The problem:
Would you return each entry exactly as written, omitting any pictures?

Supplied data:
# # # # #
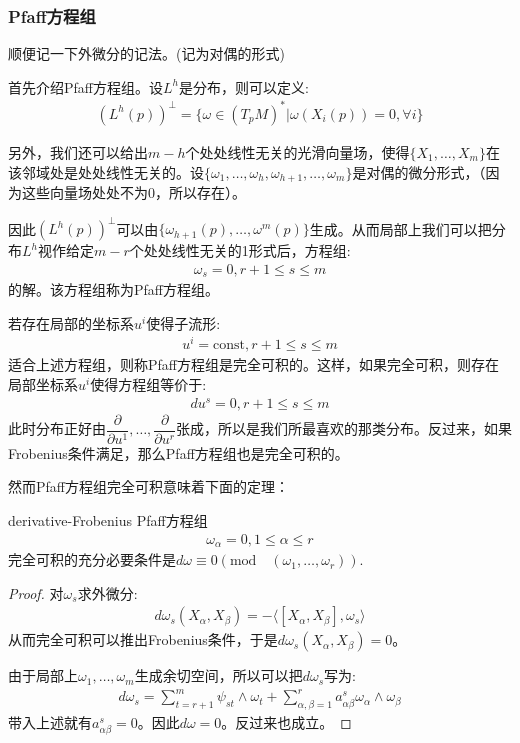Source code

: \documentclass{package/fancy-book}
\begin{document}
\subsubsection{Pfaff方程组}
顺便记一下外微分的记法。(记为对偶的形式)

首先介绍Pfaff方程组。设$L^h$是分布，则可以定义:
\begin{align}
    (L^h(p))^{\perp}=\{\omega \in (T_pM)^*|\omega(X_i(p))=0,\forall i\}
\end{align}

另外，我们还可以给出$m-h$个处处线性无关的光滑向量场，使得$\{X_1,\dots,X_m\}$在该邻域处是处处线性无关的。设$\{\omega_1,\dots,\omega_h,\omega_{h+1},\dots,\omega_m\}$是对偶的微分形式，（因为这些向量场处处不为0，所以存在）。

因此$(L^h(p))^{\perp}$可以由$\{\omega_{h+1}(p),\dots,\omega^m(p)\}$生成。从而局部上我们可以把分布$L^h$视作给定$m-r$个处处线性无关的1形式后，方程组:
\begin{align}
    \omega_s=0,r+1\leq s \leq m
\end{align}
的解。该方程组称为Pfaff方程组。

\begin{definition}{}
    若存在局部的坐标系$u^i$使得子流形:
    \begin{align}
        u^i=\mathrm{const},r+1\leq s \leq m
    \end{align}
    适合上述方程组，则称Pfaff方程组是完全可积的。这样，如果完全可积，则存在局部坐标系$u^i$使得方程组等价于:
    \begin{align}
        du^s=0,r+1\leq s \leq m
    \end{align}
    此时分布正好由$\dfrac{\partial}{\partial u^1},\dots,\dfrac{\partial}{\partial u^r}$张成，所以是我们所最喜欢的那类分布。反过来，如果Frobenius条件满足，那么Pfaff方程组也是完全可积的。
\end{definition}
然而Pfaff方程组完全可积意味着下面的定理：
\begin{theorem}[Frobenius定理]{derivative-Frobenius}
    Pfaff方程组
    \begin{align}
        \omega_\alpha=0,1\leq \alpha \leq r
    \end{align}
    完全可积的充分必要条件是$d\omega \equiv0 (\mathrm{mod}\quad (\omega_1,\dots,\omega_r))$.
\end{theorem}
\begin{proof}
    对$\omega_s$求外微分:
    \begin{align}
        d\omega_s(X_\alpha,X_\beta)=-\langle [X_\alpha,X_\beta],\omega_s\rangle
    \end{align}
    从而完全可积可以推出Frobenius条件，于是$d\omega_s(X_\alpha,X_\beta)=0$。

    由于局部上$\omega_1,\dots,\omega_m$生成余切空间，所以可以把$d\omega_s$写为:
    \begin{align}
        d\omega_s=\sum_{t=r+1}^m \psi_{st}\wedge \omega_t+\sum_{\alpha,\beta=1}^r a_{\alpha\beta}^s \omega_\alpha \wedge \omega_\beta
    \end{align}
    带入上述就有$a_{\alpha\beta}^s=0$。因此$d\omega=0$。反过来也成立。
\end{proof}
\end{document}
# # # # #
Answer space:
Source code

: \documentclass{package/fancy-book}
\begin{document}
\subsubsection{Pfaff方程组}
顺便记一下外微分的记法。(记为对偶的形式)

首先介绍Pfaff方程组。设$L^h$是分布，则可以定义:
\begin{align}
    (L^h(p))^{\perp}=\{\omega \in (T_pM)^*|\omega(X_i(p))=0,\forall i\}
\end{align}

另外，我们还可以给出$m-h$个处处线性无关的光滑向量场，使得$\{X_1,\dots,X_m\}$在该邻域处是处处线性无关的。设$\{\omega_1,\dots,\omega_h,\omega_{h+1},\dots,\omega_m\}$是对偶的微分形式，（因为这些向量场处处不为0，所以存在）。

因此$(L^h(p))^{\perp}$可以由$\{\omega_{h+1}(p),\dots,\omega^m(p)\}$生成。从而局部上我们可以把分布$L^h$视作给定$m-r$个处处线性无关的1形式后，方程组:
\begin{align}
    \omega_s=0,r+1\leq s \leq m
\end{align}
的解。该方程组称为Pfaff方程组。

\begin{definition}{}
    若存在局部的坐标系$u^i$使得子流形:
    \begin{align}
        u^i=\mathrm{const},r+1\leq s \leq m
    \end{align}
    适合上述方程组，则称Pfaff方程组是完全可积的。这样，如果完全可积，则存在局部坐标系$u^i$使得方程组等价于:
    \begin{align}
        du^s=0,r+1\leq s \leq m
    \end{align}
    此时分布正好由$\dfrac{\partial}{\partial u^1},\dots,\dfrac{\partial}{\partial u^r}$张成，所以是我们所最喜欢的那类分布。反过来，如果Frobenius条件满足，那么Pfaff方程组也是完全可积的。
\end{definition}
然而Pfaff方程组完全可积意味着下面的定理：
\begin{theorem}[Frobenius定理]{derivative-Frobenius}
    Pfaff方程组
    \begin{align}
        \omega_\alpha=0,1\leq \alpha \leq r
    \end{align}
    完全可积的充分必要条件是$d\omega \equiv0 (\mathrm{mod}\quad (\omega_1,\dots,\omega_r))$.
\end{theorem}
\begin{proof}
    对$\omega_s$求外微分:
    \begin{align}
        d\omega_s(X_\alpha,X_\beta)=-\langle [X_\alpha,X_\beta],\omega_s\rangle
    \end{align}
    从而完全可积可以推出Frobenius条件，于是$d\omega_s(X_\alpha,X_\beta)=0$。

    由于局部上$\omega_1,\dots,\omega_m$生成余切空间，所以可以把$d\omega_s$写为:
    \begin{align}
        d\omega_s=\sum_{t=r+1}^m \psi_{st}\wedge \omega_t+\sum_{\alpha,\beta=1}^r a_{\alpha\beta}^s \omega_\alpha \wedge \omega_\beta
    \end{align}
    带入上述就有$a_{\alpha\beta}^s=0$。因此$d\omega=0$。反过来也成立。
\end{proof}
\end{document}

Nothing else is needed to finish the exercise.